▶ [ABOUT THIS EXERCISE]: Set down all of the data that follows word for word, without the images.

- Opening Delimiter -

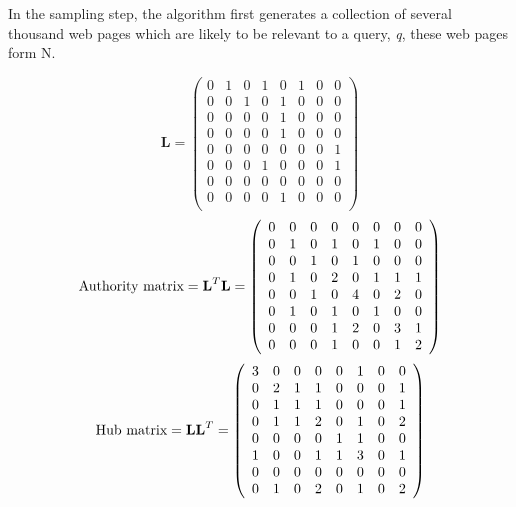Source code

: \documentclass[11pt]{report}
\begin{document}
In the sampling step, the algorithm first generates a collection of several thousand web pages which are likely to be relevant to a query, \textit{q}, these web pages form N.

\begin{equation}
\textbf{L}=\left(
\begin{array}{cccccccc}
0 & 1 & 0 & 1 & 0 & 1 & 0 & 0 \\
0 & 0 & 1 & 0 & 1 & 0 & 0 & 0 \\
0 & 0 & 0 & 0 & 1 & 0 & 0 & 0 \\
0 & 0 & 0 & 0 & 1 & 0 & 0 & 0 \\
0 & 0 & 0 & 0 & 0 & 0 & 0 & 1 \\
0 & 0 & 0 & 1 & 0 & 0 & 0 & 1 \\
0 & 0 & 0 & 0 & 0 & 0 & 0 & 0 \\
0 & 0 & 0 & 0 & 1 & 0 & 0 & 0 \\
\end{array}
\right)
\end{equation}
\begin{equation}
\textnormal{Authority matrix} = \textbf{L}^T\textbf{L}=\left(
\begin{array}{cccccccc}
0 & 0 & 0 & 0 & 0 & 0 & 0 & 0 \\
0 & 1 & 0 & 1 & 0 & 1 & 0 & 0 \\
0 & 0 & 1 & 0 & 1 & 0 & 0 & 0 \\
0 & 1 & 0 & 2 & 0 & 1 & 1 & 1 \\
0 & 0 & 1 & 0 & 4 & 0 & 2 & 0 \\
0 & 1 & 0 & 1 & 0 & 1 & 0 & 0 \\
0 & 0 & 0 & 1 & 2 & 0 & 3 & 1 \\
0 & 0 & 0 & 1 & 0 & 0 & 1 & 2 \\
\end{array}
\right)
\end{equation}
\begin{equation}
\textnormal{Hub matrix} = \textbf{LL}^T=\left(
\begin{array}{cccccccc}
3 & 0 & 0 & 0 & 0 & 1 & 0 & 0 \\
0 & 2 & 1 & 1 & 0 & 0 & 0 & 1 \\
0 & 1 & 1 & 1 & 0 & 0 & 0 & 1 \\
0 & 1 & 1 & 2 & 0 & 1 & 0 & 2 \\
0 & 0 & 0 & 0 & 1 & 1 & 0 & 0 \\
1 & 0 & 0 & 1 & 1 & 3 & 0 & 1 \\
0 & 0 & 0 & 0 & 0 & 0 & 0 & 0 \\
0 & 1 & 0 & 2 & 0 & 1 & 0 & 2 \\
\end{array}
\right)
\end{equation}
\end{document}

- Closing Delimiter -

▶ [PROBLEM SOLUTION]:
Source code

: \documentclass[11pt]{report}
\begin{document}
In the sampling step, the algorithm first generates a collection of several thousand web pages which are likely to be relevant to a query, \textit{q}, these web pages form N.

\begin{equation}
\textbf{L}=\left(
\begin{array}{cccccccc}
0 & 1 & 0 & 1 & 0 & 1 & 0 & 0 \\
0 & 0 & 1 & 0 & 1 & 0 & 0 & 0 \\
0 & 0 & 0 & 0 & 1 & 0 & 0 & 0 \\
0 & 0 & 0 & 0 & 1 & 0 & 0 & 0 \\
0 & 0 & 0 & 0 & 0 & 0 & 0 & 1 \\
0 & 0 & 0 & 1 & 0 & 0 & 0 & 1 \\
0 & 0 & 0 & 0 & 0 & 0 & 0 & 0 \\
0 & 0 & 0 & 0 & 1 & 0 & 0 & 0 \\
\end{array}
\right)
\end{equation}
\begin{equation}
\textnormal{Authority matrix} = \textbf{L}^T\textbf{L}=\left(
\begin{array}{cccccccc}
0 & 0 & 0 & 0 & 0 & 0 & 0 & 0 \\
0 & 1 & 0 & 1 & 0 & 1 & 0 & 0 \\
0 & 0 & 1 & 0 & 1 & 0 & 0 & 0 \\
0 & 1 & 0 & 2 & 0 & 1 & 1 & 1 \\
0 & 0 & 1 & 0 & 4 & 0 & 2 & 0 \\
0 & 1 & 0 & 1 & 0 & 1 & 0 & 0 \\
0 & 0 & 0 & 1 & 2 & 0 & 3 & 1 \\
0 & 0 & 0 & 1 & 0 & 0 & 1 & 2 \\
\end{array}
\right)
\end{equation}
\begin{equation}
\textnormal{Hub matrix} = \textbf{LL}^T=\left(
\begin{array}{cccccccc}
3 & 0 & 0 & 0 & 0 & 1 & 0 & 0 \\
0 & 2 & 1 & 1 & 0 & 0 & 0 & 1 \\
0 & 1 & 1 & 1 & 0 & 0 & 0 & 1 \\
0 & 1 & 1 & 2 & 0 & 1 & 0 & 2 \\
0 & 0 & 0 & 0 & 1 & 1 & 0 & 0 \\
1 & 0 & 0 & 1 & 1 & 3 & 0 & 1 \\
0 & 0 & 0 & 0 & 0 & 0 & 0 & 0 \\
0 & 1 & 0 & 2 & 0 & 1 & 0 & 2 \\
\end{array}
\right)
\end{equation}
\end{document}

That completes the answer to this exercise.